The records

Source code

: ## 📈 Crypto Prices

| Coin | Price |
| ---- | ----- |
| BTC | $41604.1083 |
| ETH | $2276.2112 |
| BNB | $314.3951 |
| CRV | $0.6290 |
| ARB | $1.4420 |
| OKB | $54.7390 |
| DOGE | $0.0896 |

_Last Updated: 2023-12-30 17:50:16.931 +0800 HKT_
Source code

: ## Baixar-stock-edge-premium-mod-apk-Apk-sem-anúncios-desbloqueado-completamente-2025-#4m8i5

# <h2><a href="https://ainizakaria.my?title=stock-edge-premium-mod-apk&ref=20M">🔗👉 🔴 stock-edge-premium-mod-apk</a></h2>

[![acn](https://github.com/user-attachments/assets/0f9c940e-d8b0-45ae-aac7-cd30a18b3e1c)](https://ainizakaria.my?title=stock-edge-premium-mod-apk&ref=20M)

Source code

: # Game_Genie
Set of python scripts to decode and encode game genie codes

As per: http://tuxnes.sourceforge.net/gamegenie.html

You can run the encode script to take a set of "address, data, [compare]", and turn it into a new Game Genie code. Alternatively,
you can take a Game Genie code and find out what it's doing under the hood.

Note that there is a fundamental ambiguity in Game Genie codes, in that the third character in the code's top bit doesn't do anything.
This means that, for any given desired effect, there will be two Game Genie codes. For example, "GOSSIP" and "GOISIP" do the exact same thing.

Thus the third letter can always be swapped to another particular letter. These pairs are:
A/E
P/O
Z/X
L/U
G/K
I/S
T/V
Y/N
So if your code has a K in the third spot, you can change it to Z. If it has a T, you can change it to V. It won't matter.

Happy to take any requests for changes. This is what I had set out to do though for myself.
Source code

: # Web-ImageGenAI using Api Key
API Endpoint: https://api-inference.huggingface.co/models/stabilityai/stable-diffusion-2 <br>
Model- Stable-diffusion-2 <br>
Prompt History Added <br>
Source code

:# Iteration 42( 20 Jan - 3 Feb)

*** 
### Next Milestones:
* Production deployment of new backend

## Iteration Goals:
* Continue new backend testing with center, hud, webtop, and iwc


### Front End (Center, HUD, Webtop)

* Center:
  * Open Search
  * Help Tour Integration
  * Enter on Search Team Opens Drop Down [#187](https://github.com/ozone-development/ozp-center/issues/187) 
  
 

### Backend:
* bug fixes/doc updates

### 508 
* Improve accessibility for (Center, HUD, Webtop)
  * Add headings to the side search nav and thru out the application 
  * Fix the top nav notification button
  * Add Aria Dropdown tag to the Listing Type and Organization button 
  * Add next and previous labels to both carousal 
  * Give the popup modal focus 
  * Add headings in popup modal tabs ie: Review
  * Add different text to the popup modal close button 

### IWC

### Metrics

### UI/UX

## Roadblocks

Assignment
Look for the word "diffusion" in the listing above and state how many lines have it; give the number and nothing else.

Output below
2